--- Data for this task Enclosed Below ---

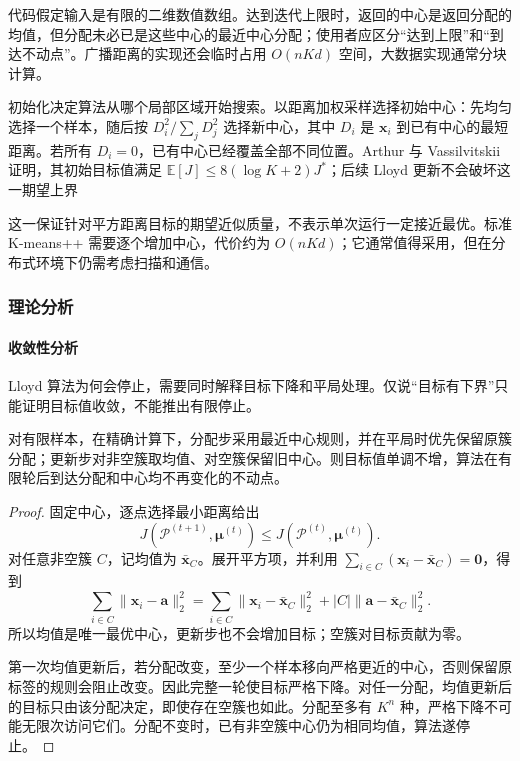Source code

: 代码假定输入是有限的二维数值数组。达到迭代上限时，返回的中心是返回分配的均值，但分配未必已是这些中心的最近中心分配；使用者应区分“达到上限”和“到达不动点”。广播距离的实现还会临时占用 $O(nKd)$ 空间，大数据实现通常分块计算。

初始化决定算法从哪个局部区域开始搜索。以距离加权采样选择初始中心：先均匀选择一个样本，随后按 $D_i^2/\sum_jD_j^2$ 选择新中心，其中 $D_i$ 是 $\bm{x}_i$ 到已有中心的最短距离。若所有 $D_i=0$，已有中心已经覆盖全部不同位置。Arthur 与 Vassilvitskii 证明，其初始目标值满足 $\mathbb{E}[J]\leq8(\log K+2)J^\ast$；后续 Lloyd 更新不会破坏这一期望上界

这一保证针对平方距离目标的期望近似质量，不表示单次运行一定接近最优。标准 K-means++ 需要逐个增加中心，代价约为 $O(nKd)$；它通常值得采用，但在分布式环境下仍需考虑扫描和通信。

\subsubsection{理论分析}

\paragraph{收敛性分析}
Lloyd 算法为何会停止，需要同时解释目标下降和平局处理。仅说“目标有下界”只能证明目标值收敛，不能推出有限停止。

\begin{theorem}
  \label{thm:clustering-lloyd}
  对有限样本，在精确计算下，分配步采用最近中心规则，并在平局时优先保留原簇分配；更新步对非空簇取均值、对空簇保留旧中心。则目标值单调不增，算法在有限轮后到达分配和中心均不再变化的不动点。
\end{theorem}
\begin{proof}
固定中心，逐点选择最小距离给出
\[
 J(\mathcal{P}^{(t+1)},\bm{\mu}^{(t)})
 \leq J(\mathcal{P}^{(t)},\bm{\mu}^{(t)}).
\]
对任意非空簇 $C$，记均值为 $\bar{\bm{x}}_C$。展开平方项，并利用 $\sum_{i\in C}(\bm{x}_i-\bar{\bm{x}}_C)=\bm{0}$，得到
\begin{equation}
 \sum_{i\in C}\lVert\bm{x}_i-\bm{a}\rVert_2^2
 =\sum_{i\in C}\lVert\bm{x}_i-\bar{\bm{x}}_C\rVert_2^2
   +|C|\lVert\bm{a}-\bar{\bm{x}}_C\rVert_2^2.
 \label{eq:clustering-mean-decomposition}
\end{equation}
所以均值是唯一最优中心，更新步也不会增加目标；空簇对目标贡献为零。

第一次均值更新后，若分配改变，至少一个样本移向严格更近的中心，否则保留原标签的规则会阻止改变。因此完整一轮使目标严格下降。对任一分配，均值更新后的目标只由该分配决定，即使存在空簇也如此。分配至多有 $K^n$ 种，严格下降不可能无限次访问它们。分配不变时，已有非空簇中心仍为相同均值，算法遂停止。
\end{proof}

--- End of Enclosed Data for this task ---

__Task item__:
Return the full material word for word. Do not include the pictures.

__Problem solution__:
Source code

: 代码假定输入是有限的二维数值数组。达到迭代上限时，返回的中心是返回分配的均值，但分配未必已是这些中心的最近中心分配；使用者应区分“达到上限”和“到达不动点”。广播距离的实现还会临时占用 $O(nKd)$ 空间，大数据实现通常分块计算。

初始化决定算法从哪个局部区域开始搜索。以距离加权采样选择初始中心：先均匀选择一个样本，随后按 $D_i^2/\sum_jD_j^2$ 选择新中心，其中 $D_i$ 是 $\bm{x}_i$ 到已有中心的最短距离。若所有 $D_i=0$，已有中心已经覆盖全部不同位置。Arthur 与 Vassilvitskii 证明，其初始目标值满足 $\mathbb{E}[J]\leq8(\log K+2)J^\ast$；后续 Lloyd 更新不会破坏这一期望上界

这一保证针对平方距离目标的期望近似质量，不表示单次运行一定接近最优。标准 K-means++ 需要逐个增加中心，代价约为 $O(nKd)$；它通常值得采用，但在分布式环境下仍需考虑扫描和通信。

\subsubsection{理论分析}

\paragraph{收敛性分析}
Lloyd 算法为何会停止，需要同时解释目标下降和平局处理。仅说“目标有下界”只能证明目标值收敛，不能推出有限停止。

\begin{theorem}
  \label{thm:clustering-lloyd}
  对有限样本，在精确计算下，分配步采用最近中心规则，并在平局时优先保留原簇分配；更新步对非空簇取均值、对空簇保留旧中心。则目标值单调不增，算法在有限轮后到达分配和中心均不再变化的不动点。
\end{theorem}
\begin{proof}
固定中心，逐点选择最小距离给出
\[
 J(\mathcal{P}^{(t+1)},\bm{\mu}^{(t)})
 \leq J(\mathcal{P}^{(t)},\bm{\mu}^{(t)}).
\]
对任意非空簇 $C$，记均值为 $\bar{\bm{x}}_C$。展开平方项，并利用 $\sum_{i\in C}(\bm{x}_i-\bar{\bm{x}}_C)=\bm{0}$，得到
\begin{equation}
 \sum_{i\in C}\lVert\bm{x}_i-\bm{a}\rVert_2^2
 =\sum_{i\in C}\lVert\bm{x}_i-\bar{\bm{x}}_C\rVert_2^2
   +|C|\lVert\bm{a}-\bar{\bm{x}}_C\rVert_2^2.
 \label{eq:clustering-mean-decomposition}
\end{equation}
所以均值是唯一最优中心，更新步也不会增加目标；空簇对目标贡献为零。

第一次均值更新后，若分配改变，至少一个样本移向严格更近的中心，否则保留原标签的规则会阻止改变。因此完整一轮使目标严格下降。对任一分配，均值更新后的目标只由该分配决定，即使存在空簇也如此。分配至多有 $K^n$ 种，严格下降不可能无限次访问它们。分配不变时，已有非空簇中心仍为相同均值，算法遂停止。
\end{proof}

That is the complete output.